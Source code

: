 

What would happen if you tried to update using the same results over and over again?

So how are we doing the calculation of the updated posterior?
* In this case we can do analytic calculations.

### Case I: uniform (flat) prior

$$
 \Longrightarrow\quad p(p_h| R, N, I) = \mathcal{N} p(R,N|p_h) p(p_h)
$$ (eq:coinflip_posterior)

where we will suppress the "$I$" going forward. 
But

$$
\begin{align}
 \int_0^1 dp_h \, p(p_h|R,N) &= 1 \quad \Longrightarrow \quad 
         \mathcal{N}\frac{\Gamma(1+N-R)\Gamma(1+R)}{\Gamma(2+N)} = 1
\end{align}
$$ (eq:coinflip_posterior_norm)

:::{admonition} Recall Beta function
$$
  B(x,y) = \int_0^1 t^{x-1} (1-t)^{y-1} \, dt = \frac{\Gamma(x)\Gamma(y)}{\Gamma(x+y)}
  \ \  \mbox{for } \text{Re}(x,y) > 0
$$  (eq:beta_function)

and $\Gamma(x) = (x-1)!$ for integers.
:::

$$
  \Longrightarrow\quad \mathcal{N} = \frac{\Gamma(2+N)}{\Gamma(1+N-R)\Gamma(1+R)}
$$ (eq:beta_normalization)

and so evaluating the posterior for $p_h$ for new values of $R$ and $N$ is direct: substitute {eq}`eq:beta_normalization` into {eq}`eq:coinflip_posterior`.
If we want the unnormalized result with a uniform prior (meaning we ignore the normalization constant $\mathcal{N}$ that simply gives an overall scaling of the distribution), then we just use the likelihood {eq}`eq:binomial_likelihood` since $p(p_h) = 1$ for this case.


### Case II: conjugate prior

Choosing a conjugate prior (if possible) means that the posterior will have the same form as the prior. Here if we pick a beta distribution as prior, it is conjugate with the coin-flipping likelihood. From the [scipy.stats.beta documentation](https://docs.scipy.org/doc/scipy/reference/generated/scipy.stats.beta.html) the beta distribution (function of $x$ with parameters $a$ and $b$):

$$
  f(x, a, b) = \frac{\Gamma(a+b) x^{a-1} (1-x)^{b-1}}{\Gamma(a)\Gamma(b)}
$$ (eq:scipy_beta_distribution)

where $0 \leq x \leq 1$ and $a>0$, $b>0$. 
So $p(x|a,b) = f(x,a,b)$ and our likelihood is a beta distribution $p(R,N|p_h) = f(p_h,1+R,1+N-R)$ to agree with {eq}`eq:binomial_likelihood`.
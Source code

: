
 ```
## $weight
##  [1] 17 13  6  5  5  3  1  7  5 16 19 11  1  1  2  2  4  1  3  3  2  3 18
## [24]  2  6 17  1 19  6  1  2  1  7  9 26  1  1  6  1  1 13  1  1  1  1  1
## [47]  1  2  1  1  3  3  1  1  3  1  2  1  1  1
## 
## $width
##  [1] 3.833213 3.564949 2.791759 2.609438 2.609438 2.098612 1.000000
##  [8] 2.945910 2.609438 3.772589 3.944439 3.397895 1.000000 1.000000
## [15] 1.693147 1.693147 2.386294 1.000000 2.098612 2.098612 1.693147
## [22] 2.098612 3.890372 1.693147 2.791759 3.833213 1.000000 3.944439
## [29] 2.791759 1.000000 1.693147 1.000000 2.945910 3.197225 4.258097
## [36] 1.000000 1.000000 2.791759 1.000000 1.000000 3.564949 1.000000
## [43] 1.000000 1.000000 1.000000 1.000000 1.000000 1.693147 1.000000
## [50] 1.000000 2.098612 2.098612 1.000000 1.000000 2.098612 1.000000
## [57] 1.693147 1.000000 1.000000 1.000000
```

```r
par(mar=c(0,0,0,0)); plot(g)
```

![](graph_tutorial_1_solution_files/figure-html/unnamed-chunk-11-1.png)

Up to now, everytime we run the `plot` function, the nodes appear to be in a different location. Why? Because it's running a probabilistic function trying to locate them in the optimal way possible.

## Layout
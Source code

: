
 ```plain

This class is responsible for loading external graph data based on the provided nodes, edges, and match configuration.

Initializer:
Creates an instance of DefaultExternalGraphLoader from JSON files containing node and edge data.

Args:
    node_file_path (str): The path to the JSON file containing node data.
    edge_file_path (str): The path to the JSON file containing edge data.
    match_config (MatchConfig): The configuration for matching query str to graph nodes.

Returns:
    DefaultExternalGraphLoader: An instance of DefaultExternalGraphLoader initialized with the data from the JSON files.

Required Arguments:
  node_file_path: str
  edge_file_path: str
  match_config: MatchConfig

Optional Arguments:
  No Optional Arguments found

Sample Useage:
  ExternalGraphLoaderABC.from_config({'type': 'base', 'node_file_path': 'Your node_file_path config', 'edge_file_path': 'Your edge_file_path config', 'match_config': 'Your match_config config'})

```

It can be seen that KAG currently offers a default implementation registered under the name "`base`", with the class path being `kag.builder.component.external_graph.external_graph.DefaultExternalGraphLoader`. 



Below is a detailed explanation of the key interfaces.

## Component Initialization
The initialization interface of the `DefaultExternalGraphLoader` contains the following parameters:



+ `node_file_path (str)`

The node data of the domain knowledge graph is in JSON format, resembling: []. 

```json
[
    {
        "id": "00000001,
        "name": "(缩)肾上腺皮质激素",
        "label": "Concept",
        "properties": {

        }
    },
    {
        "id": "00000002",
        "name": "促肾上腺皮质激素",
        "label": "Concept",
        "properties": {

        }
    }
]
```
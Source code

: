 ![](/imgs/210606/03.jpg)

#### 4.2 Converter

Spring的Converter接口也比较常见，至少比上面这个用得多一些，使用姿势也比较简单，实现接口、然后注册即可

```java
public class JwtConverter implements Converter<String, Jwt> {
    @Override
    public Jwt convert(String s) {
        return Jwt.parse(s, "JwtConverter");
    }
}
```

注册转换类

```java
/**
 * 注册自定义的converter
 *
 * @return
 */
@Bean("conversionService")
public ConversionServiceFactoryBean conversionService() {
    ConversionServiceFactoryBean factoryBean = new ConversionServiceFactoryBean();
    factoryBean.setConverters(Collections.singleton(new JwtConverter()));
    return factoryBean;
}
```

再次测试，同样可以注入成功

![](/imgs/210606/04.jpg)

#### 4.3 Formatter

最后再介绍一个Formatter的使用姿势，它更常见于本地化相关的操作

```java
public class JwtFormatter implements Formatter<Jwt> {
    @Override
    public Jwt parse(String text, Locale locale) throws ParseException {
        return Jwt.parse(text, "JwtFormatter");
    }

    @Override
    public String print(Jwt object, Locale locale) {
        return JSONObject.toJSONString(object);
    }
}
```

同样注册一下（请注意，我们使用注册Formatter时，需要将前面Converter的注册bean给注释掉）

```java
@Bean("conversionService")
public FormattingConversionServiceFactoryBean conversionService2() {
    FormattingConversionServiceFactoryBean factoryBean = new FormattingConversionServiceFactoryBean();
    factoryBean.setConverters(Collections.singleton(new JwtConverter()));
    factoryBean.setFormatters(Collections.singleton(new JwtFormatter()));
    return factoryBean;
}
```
::::
What to work on: In the lines above, find each one with "same" and list it.

Answer for this exercise:
What would happen if you tried to update using the same results over and over again?
Choosing a conjugate prior (if possible) means that the posterior will have the same form as the prior. Here if we pick a beta distribution as prior, it is conjugate with the coin-flipping likelihood. From the [scipy.stats.beta documentation](https://docs.scipy.org/doc/scipy/reference/generated/scipy.stats.beta.html) the beta distribution (function of $x$ with parameters $a$ and $b$):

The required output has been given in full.